Mao's Great Famine by Frank Dikötter takes award for 'stunningly original' history of tyrannical regime
Chairman Mao
A retouched picture of Chairman Mao addressing Beijing's State Council in 1957. Photograph: AFP/Getty Images
Frank Dikötter's "stunningly original and hugely important" account of how Mao's Great Leap Forward led to the deaths of 45 million people has won him the Samuel Johnson prize for non-fiction.
  1. Mao's Great Famine: The History of China's Most Devastating Catastrophe, 1958-62
  2. by Frank Dikotter
  3. Buy it from the Guardian bookshop
Dikötter, a Dutch academic, accessed previously hidden archives to shine a light on China between 1958 and 1962, when millions of Chinese – he puts the figure at 45 million – were worked, starved or beaten to death as Mao attempted to overtake the west in less than 15 years. Ben Macintyre, historian, journalist and chair of the Samuel Johnson prize judges, called Mao's Great Famine the book of the year.

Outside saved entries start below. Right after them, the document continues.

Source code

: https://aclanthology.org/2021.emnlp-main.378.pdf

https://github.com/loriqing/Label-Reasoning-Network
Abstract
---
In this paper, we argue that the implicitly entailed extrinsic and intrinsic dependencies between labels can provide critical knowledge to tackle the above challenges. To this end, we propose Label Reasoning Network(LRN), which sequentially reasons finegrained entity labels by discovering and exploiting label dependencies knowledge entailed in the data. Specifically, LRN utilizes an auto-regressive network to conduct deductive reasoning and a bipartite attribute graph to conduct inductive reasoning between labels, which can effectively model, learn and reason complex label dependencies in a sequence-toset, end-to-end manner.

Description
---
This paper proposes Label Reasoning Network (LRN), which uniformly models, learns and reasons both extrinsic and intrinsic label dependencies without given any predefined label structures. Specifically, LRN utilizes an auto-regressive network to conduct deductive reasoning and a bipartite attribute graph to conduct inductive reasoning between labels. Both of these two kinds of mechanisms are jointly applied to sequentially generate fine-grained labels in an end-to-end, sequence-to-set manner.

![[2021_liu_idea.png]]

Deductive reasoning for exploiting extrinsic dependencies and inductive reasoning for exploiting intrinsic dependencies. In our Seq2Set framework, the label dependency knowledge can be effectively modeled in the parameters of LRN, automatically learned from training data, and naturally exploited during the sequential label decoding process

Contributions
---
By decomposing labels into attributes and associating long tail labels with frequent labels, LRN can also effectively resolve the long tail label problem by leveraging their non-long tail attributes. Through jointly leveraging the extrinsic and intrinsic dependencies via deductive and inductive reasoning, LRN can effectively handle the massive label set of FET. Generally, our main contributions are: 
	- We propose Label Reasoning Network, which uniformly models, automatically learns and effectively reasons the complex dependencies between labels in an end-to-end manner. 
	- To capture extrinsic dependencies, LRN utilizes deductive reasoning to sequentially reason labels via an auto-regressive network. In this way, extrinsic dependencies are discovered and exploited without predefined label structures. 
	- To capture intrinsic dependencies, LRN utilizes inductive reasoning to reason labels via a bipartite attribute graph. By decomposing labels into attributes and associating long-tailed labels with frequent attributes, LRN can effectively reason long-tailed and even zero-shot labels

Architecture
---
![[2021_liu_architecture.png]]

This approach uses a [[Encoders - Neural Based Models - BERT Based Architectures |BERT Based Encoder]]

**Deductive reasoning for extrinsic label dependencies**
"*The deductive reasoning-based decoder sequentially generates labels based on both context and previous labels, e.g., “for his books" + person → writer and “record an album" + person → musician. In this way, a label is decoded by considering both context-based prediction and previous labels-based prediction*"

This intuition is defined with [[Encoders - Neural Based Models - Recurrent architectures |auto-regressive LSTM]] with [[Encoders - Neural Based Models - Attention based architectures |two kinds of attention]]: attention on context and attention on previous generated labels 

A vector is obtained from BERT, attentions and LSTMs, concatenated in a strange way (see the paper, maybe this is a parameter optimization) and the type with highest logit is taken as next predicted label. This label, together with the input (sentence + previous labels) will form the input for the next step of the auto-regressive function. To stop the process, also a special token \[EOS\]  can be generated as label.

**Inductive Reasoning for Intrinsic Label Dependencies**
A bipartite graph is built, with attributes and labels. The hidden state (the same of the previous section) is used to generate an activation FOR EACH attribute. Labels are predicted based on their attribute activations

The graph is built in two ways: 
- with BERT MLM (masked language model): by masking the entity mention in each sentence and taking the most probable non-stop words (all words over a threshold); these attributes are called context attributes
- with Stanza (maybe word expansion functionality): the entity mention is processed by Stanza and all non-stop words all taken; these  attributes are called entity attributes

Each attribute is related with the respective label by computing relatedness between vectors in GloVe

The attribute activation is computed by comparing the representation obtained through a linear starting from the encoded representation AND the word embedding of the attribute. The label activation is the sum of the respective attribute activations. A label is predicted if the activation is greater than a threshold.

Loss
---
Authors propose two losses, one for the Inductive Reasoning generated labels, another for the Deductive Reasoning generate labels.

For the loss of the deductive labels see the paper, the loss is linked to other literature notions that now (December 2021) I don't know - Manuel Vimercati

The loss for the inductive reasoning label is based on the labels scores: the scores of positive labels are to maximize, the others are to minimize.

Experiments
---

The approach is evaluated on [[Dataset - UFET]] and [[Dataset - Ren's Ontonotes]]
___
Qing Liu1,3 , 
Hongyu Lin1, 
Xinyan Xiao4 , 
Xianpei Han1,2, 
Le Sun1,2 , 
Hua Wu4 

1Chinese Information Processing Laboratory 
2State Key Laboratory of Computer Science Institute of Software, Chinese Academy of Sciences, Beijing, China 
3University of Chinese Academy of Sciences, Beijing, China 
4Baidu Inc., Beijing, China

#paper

"This is not just an important book now, but it will become in some ways more important, as China becomes more powerful in the world and a greater part of global consciousness. To understand why China is the way it is, you almost have to read this book. If you want to understand why it's a materialistic, non-ideological place, you need to realise that just a generation ago, this appalling, manmade catastrophe was visited on its people," said Macintyre. "One of the judges, [biographer] Brenda Maddox, simply said 'this book changed my life - I think differently about the 20th century than I did before. Why didn't I know about this?' We feel we know who the villains of the 20th century are – Stalin and Hitler. But here, fully 50 years after the event, is something we did not know about. It's a testament to the power of non-fiction, that it can rock you back on your heels."

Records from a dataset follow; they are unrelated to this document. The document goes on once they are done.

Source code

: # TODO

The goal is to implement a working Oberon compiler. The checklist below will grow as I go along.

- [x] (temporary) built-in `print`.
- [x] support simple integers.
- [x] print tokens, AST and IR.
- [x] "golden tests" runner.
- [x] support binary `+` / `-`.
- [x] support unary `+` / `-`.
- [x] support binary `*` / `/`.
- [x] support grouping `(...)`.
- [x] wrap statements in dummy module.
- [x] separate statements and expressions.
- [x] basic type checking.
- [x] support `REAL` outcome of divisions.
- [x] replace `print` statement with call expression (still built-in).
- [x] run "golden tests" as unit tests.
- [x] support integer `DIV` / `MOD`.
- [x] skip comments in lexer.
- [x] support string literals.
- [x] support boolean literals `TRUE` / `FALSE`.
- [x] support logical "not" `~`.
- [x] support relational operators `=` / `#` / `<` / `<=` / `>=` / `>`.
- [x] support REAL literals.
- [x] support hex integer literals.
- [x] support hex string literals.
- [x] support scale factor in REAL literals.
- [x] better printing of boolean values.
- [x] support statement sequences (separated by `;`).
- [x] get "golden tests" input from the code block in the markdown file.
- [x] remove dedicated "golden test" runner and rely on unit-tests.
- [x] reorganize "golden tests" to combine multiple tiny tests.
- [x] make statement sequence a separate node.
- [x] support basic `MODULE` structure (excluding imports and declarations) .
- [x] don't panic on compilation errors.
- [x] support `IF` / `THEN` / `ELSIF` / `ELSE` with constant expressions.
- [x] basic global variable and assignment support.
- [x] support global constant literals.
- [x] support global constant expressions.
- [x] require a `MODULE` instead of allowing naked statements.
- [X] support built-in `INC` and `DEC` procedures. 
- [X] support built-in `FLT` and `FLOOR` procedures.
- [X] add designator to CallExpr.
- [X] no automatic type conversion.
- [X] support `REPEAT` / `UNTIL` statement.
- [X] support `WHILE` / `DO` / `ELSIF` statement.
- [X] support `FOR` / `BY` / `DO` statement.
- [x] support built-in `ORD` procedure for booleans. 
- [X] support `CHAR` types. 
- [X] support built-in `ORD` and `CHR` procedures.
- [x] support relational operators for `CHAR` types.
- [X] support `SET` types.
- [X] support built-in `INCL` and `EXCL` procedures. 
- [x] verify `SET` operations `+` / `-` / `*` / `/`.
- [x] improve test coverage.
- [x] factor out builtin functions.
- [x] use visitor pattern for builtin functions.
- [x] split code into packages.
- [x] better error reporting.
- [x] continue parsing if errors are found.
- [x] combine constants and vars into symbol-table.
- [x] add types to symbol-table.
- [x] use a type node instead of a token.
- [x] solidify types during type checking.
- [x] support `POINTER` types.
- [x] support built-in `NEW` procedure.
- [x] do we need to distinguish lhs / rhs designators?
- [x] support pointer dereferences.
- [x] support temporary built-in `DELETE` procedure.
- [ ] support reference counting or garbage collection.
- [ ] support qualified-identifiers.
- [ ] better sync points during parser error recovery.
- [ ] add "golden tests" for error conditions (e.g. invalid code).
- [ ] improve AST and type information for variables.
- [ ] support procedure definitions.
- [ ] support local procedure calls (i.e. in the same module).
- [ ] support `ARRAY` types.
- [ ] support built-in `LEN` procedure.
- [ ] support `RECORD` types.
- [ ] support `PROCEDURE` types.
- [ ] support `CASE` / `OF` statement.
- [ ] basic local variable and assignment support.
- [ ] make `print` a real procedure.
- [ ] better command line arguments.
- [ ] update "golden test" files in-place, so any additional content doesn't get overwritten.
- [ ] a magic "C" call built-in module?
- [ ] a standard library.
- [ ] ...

Mao's Great Famine, which beat five other shortlisted titles to win the prize, is "a vision of a society in utter collapse", said Macintyre, and Dikötter "ties it completely to Mao himself". "Often the famine is dismissed in the west as circumstantial, but Dikötter blows that myth completely out of the water. Mao and his cronies knew what was going on and just didn't care," said the writer, pointing to Mao's remark that "it is better to let half of the people die so that the other half can eat their fill."
Dikötter narrowly beat Maya Jasanoff's Liberty's Exiles, a history of the journeys of the American loyalists left behind by the 18th-century British evacuation, to win the £20,000 prize. "It was hard; really really hard ... Passionate feelings came to a head. At one moment we thought we might have to split the prize," said Macintyre, praising the "bursts of pure lyricism" in Jasanoff's work. But in the end Dikötter triumphed, becoming the second writer giving an insight into the communist east to win the Samuel Johnson prize in two years after Barbara Demick took it in 2010 for her journalistic investigation Nothing to Envy: Real Lives in North Korea.

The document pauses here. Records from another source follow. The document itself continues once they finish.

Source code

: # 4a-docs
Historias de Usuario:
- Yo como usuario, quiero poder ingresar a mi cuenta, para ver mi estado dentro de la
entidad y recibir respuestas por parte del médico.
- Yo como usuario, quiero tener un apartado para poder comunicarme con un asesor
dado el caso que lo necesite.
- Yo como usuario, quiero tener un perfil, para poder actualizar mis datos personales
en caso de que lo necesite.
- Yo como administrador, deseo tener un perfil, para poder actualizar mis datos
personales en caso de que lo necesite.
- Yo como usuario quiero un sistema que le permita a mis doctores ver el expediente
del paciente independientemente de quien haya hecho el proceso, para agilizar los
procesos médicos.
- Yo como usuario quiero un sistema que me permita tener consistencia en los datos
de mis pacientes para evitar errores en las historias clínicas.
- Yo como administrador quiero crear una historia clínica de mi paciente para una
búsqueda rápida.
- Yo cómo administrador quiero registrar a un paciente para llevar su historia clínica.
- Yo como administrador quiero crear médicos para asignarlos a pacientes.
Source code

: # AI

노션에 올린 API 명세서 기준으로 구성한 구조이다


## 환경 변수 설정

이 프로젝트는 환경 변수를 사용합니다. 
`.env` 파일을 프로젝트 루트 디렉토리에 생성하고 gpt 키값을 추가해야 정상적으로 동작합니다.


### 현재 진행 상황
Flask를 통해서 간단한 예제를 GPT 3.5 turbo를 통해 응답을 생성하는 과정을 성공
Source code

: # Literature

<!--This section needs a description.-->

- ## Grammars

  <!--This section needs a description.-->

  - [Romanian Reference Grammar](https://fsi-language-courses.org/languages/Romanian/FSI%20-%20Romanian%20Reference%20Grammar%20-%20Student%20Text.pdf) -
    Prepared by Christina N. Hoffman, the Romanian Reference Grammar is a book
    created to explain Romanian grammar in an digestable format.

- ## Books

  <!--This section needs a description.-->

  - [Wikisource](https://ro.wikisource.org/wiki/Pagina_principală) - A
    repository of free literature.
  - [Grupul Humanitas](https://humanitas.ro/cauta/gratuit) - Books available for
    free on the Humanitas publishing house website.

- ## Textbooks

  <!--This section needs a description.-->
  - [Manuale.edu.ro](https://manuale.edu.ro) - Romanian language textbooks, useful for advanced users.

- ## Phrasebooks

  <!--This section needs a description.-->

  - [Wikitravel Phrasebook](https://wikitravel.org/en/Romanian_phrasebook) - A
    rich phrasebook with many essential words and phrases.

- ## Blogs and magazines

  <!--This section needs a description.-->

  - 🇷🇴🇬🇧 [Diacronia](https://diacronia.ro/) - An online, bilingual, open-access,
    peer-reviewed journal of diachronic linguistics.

"I think Samuel Johnson would have been stunned by what comes under the general heading of non-fiction these days – we were comparing [Jonathan Steinberg's] Bismarck, this monumental account of a great statesman, with Matt Ridley's delightful, trouble-making, brilliant futuristic look at what is happening to us all, [The Rational Optimist]. That's the pleasure of this prize. But in the end we tried to say which is the book of the year? And this is it," said Macintyre.
"It could have been overwritten, but part of what makes it work so well is it is written with quiet fury. He doesn't overstate his case because he doesn't need to. Its very strength lies in its depth of scholarship, lightly worn."
Dikötter, chair professor of humanities at the University of Hong Kong and professor of the modern history of China on leave from the School of Oriental and African Studies in London, was announced as winner of the Samuel Johnson prize at a ceremony in London on Wednesday evening. The author of nine books about China, he lives in Hong Kong.